This post is also about the most extravagant cheese in the world.
A farm in Serbia is making what it claims is the most expensive donkey cheese in the world.
Just a kilogram of the delicacy sells for $1328 – but takes 25 litres of donkey milk to create.
It is white, crumbly like feta and similar to manchego, only richer. You pay for what it’s worth and for its rarity.
The donkeys milked for the cheese live on a farm in the Zasavica Special Nature Reserve in Serbia, and its owner, Slobodan Simic, is the world’s only producer of such cheese.
Donkey cheese, you say? The most common of cheese use cow, goat and sheep. The rarer ones, yak. But perhaps the rarest is donkey milk, which is exceptionally difficult to produce.
A female donkey produces only about 1.5 to 2 litres of milk a day, and it takes about 25 litres of milk to make one kilogram of Pule. The milking is done by hand thrice a day with extreme care and attention.
Donkey milk is 60% more nutritious than cows’ milk and we hear it benefits folks with asthma and bronchitis.
While a lack of scientific studies make it difficult to assess its health properties, the milk is high in protein and has been recognised by the UN as a good alternative for those with allergies to cow’s milk.

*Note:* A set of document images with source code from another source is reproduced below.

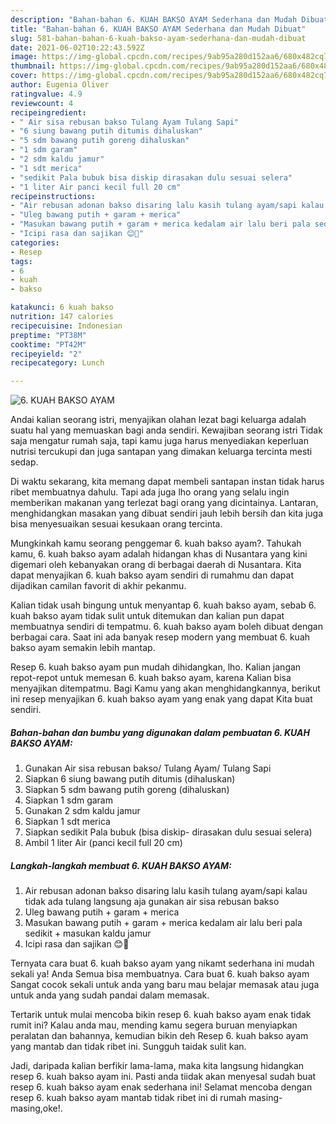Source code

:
 ```yaml
---
description: "Bahan-bahan 6. KUAH BAKSO AYAM Sederhana dan Mudah Dibuat"
title: "Bahan-bahan 6. KUAH BAKSO AYAM Sederhana dan Mudah Dibuat"
slug: 581-bahan-bahan-6-kuah-bakso-ayam-sederhana-dan-mudah-dibuat
date: 2021-06-02T10:22:43.592Z
image: https://img-global.cpcdn.com/recipes/9ab95a280d152aa6/680x482cq70/6-kuah-bakso-ayam-foto-resep-utama.jpg
thumbnail: https://img-global.cpcdn.com/recipes/9ab95a280d152aa6/680x482cq70/6-kuah-bakso-ayam-foto-resep-utama.jpg
cover: https://img-global.cpcdn.com/recipes/9ab95a280d152aa6/680x482cq70/6-kuah-bakso-ayam-foto-resep-utama.jpg
author: Eugenia Oliver
ratingvalue: 4.9
reviewcount: 4
recipeingredient:
- " Air sisa rebusan bakso Tulang Ayam Tulang Sapi"
- "6 siung bawang putih ditumis dihaluskan"
- "5 sdm bawang putih goreng dihaluskan"
- "1 sdm garam"
- "2 sdm kaldu jamur"
- "1 sdt merica"
- "sedikit Pala bubuk bisa diskip dirasakan dulu sesuai selera"
- "1 liter Air panci kecil full 20 cm"
recipeinstructions:
- "Air rebusan adonan bakso disaring lalu kasih tulang ayam/sapi kalau tidak ada tulang langsung aja gunakan air sisa rebusan bakso"
- "Uleg bawang putih + garam + merica"
- "Masukan bawang putih + garam + merica kedalam air lalu beri pala sedikit + masukan kaldu jamur"
- "Icipi rasa dan sajikan 😊🤗"
categories:
- Resep
tags:
- 6
- kuah
- bakso

katakunci: 6 kuah bakso 
nutrition: 147 calories
recipecuisine: Indonesian
preptime: "PT38M"
cooktime: "PT42M"
recipeyield: "2"
recipecategory: Lunch

---
```



![6. KUAH BAKSO AYAM](https://img-global.cpcdn.com/recipes/9ab95a280d152aa6/680x482cq70/6-kuah-bakso-ayam-foto-resep-utama.jpg)

Andai kalian seorang istri, menyajikan olahan lezat bagi keluarga adalah suatu hal yang memuaskan bagi anda sendiri. Kewajiban seorang istri Tidak saja mengatur rumah saja, tapi kamu juga harus menyediakan keperluan nutrisi tercukupi dan juga santapan yang dimakan keluarga tercinta mesti sedap.

Di waktu  sekarang, kita memang dapat membeli santapan instan tidak harus ribet membuatnya dahulu. Tapi ada juga lho orang yang selalu ingin memberikan makanan yang terlezat bagi orang yang dicintainya. Lantaran, menghidangkan masakan yang dibuat sendiri jauh lebih bersih dan kita juga bisa menyesuaikan sesuai kesukaan orang tercinta. 



Mungkinkah kamu seorang penggemar 6. kuah bakso ayam?. Tahukah kamu, 6. kuah bakso ayam adalah hidangan khas di Nusantara yang kini digemari oleh kebanyakan orang di berbagai daerah di Nusantara. Kita dapat menyajikan 6. kuah bakso ayam sendiri di rumahmu dan dapat dijadikan camilan favorit di akhir pekanmu.

Kalian tidak usah bingung untuk menyantap 6. kuah bakso ayam, sebab 6. kuah bakso ayam tidak sulit untuk ditemukan dan kalian pun dapat membuatnya sendiri di tempatmu. 6. kuah bakso ayam boleh dibuat dengan berbagai cara. Saat ini ada banyak resep modern yang membuat 6. kuah bakso ayam semakin lebih mantap.

Resep 6. kuah bakso ayam pun mudah dihidangkan, lho. Kalian jangan repot-repot untuk memesan 6. kuah bakso ayam, karena Kalian bisa menyajikan ditempatmu. Bagi Kamu yang akan menghidangkannya, berikut ini resep menyajikan 6. kuah bakso ayam yang enak yang dapat Kita buat sendiri.

<!--inarticleads1-->

##### Bahan-bahan dan bumbu yang digunakan dalam pembuatan 6. KUAH BAKSO AYAM:

1. Gunakan  Air sisa rebusan bakso/ Tulang Ayam/ Tulang Sapi
1. Siapkan 6 siung bawang putih ditumis (dihaluskan)
1. Siapkan 5 sdm bawang putih goreng (dihaluskan)
1. Siapkan 1 sdm garam
1. Gunakan 2 sdm kaldu jamur
1. Siapkan 1 sdt merica
1. Siapkan sedikit Pala bubuk (bisa diskip- dirasakan dulu sesuai selera)
1. Ambil 1 liter Air (panci kecil full 20 cm)




<!--inarticleads2-->

##### Langkah-langkah membuat 6. KUAH BAKSO AYAM:

1. Air rebusan adonan bakso disaring lalu kasih tulang ayam/sapi kalau tidak ada tulang langsung aja gunakan air sisa rebusan bakso
1. Uleg bawang putih + garam + merica
1. Masukan bawang putih + garam + merica kedalam air lalu beri pala sedikit + masukan kaldu jamur
1. Icipi rasa dan sajikan 😊🤗




Ternyata cara buat 6. kuah bakso ayam yang nikamt sederhana ini mudah sekali ya! Anda Semua bisa membuatnya. Cara buat 6. kuah bakso ayam Sangat cocok sekali untuk anda yang baru mau belajar memasak atau juga untuk anda yang sudah pandai dalam memasak.

Tertarik untuk mulai mencoba bikin resep 6. kuah bakso ayam enak tidak rumit ini? Kalau anda mau, mending kamu segera buruan menyiapkan peralatan dan bahannya, kemudian bikin deh Resep 6. kuah bakso ayam yang mantab dan tidak ribet ini. Sungguh taidak sulit kan. 

Jadi, daripada kalian berfikir lama-lama, maka kita langsung hidangkan resep 6. kuah bakso ayam ini. Pasti anda tiidak akan menyesal sudah buat resep 6. kuah bakso ayam enak sederhana ini! Selamat mencoba dengan resep 6. kuah bakso ayam mantab tidak ribet ini di rumah masing-masing,oke!.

But “what no one in the world does, and could never make, is the donkey cheese,” Simic says of his flagship product.
Donkey milk has low levels of casein – a type of protein that acts as a binding agent in cheese-making.
The milk is then mixed with goat’s milk (it’s 60:40, donkey-goat milk ratio), and left to curd, then smoked. The result is crumbly white cheese that’s full on flavour.
Unfortunately, Pule isn’t sold in retail. You can buy it from the farm only.
The farm sells between six and 15 kilos of cheese a year, mainly to foreigners and tourists who visit, says Simic.
They also produce donkey milk soap and liquor.
For Simic, the business is also a way to protect the Balkan donkey, an animal that has become less prevalent as machines take their place in agriculture.
“We are maintaining the need for this animal and now there are more and more donkey farms, the demand for donkeys is higher… which is a very good thing for us and the region,” he says.
If you’re sold on the idea, a trip to Serbia just for cheese wouldn’t be a bad thing at all.